Fatigue model based on average cross-section strain of Cu trace cyclic bending

This study focuses on quasi-static mechanical cycling durability of copper traces on printed wiring assemblies (PWAs). PWA specimens populated with Land Grid Array (LGA) components on copper-defined pads were cycled to failure under zero-to-max, three-point bending. Failure is defined in terms of electrical opens due to fatigue damage propagation through the entire cross section of the trace. Failure statistics were collected and failure analysis was conducted to identify fatigue failures in the copper traces, near the connection to the solder pad. Cyclic bending of this assembly was modeled with 3D, elastic-plastic, finite deformation (geometrically nonlinear) finite element analysis.
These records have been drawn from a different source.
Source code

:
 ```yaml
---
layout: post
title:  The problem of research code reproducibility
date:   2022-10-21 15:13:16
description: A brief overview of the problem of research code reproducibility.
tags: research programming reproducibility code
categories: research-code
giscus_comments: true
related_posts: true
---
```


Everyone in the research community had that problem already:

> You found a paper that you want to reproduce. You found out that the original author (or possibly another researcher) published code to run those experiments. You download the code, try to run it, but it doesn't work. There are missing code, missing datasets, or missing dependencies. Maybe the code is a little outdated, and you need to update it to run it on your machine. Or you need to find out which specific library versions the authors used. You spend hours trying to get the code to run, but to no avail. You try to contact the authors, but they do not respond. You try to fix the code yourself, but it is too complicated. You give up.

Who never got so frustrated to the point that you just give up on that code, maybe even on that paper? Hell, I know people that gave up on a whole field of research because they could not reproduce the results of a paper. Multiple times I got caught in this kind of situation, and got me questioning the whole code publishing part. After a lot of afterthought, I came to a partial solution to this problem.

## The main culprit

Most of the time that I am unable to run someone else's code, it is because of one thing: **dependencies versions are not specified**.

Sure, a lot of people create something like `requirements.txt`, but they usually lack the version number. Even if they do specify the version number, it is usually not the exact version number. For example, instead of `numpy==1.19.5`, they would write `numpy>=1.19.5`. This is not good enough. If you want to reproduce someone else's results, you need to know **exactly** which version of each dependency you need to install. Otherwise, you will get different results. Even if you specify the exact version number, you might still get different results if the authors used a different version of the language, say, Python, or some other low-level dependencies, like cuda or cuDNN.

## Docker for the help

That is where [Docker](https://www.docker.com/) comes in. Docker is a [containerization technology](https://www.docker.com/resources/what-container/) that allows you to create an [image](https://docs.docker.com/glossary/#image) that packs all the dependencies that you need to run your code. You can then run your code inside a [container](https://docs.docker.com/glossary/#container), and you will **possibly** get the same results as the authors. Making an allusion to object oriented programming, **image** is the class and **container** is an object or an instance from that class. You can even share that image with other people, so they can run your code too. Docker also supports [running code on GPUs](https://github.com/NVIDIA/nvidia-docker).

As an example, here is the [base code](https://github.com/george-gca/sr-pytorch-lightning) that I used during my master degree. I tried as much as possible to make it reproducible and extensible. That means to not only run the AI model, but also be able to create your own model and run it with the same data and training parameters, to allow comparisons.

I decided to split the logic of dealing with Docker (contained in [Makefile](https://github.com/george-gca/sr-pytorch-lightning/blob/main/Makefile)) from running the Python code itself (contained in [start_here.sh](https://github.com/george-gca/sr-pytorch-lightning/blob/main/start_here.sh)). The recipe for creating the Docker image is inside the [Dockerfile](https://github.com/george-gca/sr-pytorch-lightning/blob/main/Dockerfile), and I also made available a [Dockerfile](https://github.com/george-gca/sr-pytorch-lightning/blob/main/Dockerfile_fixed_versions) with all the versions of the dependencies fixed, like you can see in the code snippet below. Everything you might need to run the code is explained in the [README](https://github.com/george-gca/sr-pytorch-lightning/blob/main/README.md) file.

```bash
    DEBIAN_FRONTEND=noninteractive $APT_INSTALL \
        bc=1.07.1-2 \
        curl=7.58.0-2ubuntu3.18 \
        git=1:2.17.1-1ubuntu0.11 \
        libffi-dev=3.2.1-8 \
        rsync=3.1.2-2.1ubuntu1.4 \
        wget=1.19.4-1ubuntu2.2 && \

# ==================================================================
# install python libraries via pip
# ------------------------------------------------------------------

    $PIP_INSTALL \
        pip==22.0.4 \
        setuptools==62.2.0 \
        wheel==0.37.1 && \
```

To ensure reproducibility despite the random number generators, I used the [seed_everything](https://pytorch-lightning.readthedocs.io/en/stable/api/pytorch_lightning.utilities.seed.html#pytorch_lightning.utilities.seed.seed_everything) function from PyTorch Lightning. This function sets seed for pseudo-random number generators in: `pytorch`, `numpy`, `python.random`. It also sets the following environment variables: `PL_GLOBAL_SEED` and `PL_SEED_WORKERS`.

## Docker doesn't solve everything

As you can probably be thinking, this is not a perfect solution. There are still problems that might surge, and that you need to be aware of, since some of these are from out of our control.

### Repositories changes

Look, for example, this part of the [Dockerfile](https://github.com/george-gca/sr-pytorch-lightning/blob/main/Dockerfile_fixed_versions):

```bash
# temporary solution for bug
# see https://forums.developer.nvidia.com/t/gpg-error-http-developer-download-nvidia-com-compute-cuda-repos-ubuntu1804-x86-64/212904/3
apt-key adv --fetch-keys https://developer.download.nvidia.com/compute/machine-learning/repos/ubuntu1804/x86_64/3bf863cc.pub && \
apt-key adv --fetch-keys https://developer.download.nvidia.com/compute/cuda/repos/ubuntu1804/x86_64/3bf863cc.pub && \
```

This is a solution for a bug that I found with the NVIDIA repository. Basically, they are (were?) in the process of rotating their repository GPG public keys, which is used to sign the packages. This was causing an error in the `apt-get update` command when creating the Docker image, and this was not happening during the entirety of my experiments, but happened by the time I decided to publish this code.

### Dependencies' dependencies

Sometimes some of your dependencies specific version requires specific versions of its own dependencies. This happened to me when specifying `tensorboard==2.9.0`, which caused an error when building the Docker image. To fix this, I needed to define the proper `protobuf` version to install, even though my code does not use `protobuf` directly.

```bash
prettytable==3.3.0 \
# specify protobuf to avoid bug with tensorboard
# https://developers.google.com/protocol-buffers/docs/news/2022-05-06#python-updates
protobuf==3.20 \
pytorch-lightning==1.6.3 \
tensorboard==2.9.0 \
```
Due to the complexity of the geometry, a two-step global-local approach was used to identify the cyclic strain history and the mean stress at the copper trace failure site. A generalized strain-based fatigue model is proposed, to characterize the fatigue durability in terms of the amplitude of cyclic strain and the cyclic mean of the hydrostatic stress. The strain and stress values are averaged over the entire cross-section, to be consistent with the failure criterion defined above. Average cross sectional model constants are iteratively estimated by ensuring that they are simultaneously compatible with both the durability test data and the copper stress-strain curves used in the FEA (finite element analysis). To make better use of time, a Response Surface (RS) was created after a study determined certain key constants varied reasonably linearly with each other from model to model. This RS was used for the actual iteration. The important impact of this study includes insight into copper trace failures in PWAs under mechanical cycling, a quantitative model to predict its occurrence, and validated guidelines to prevent it by design.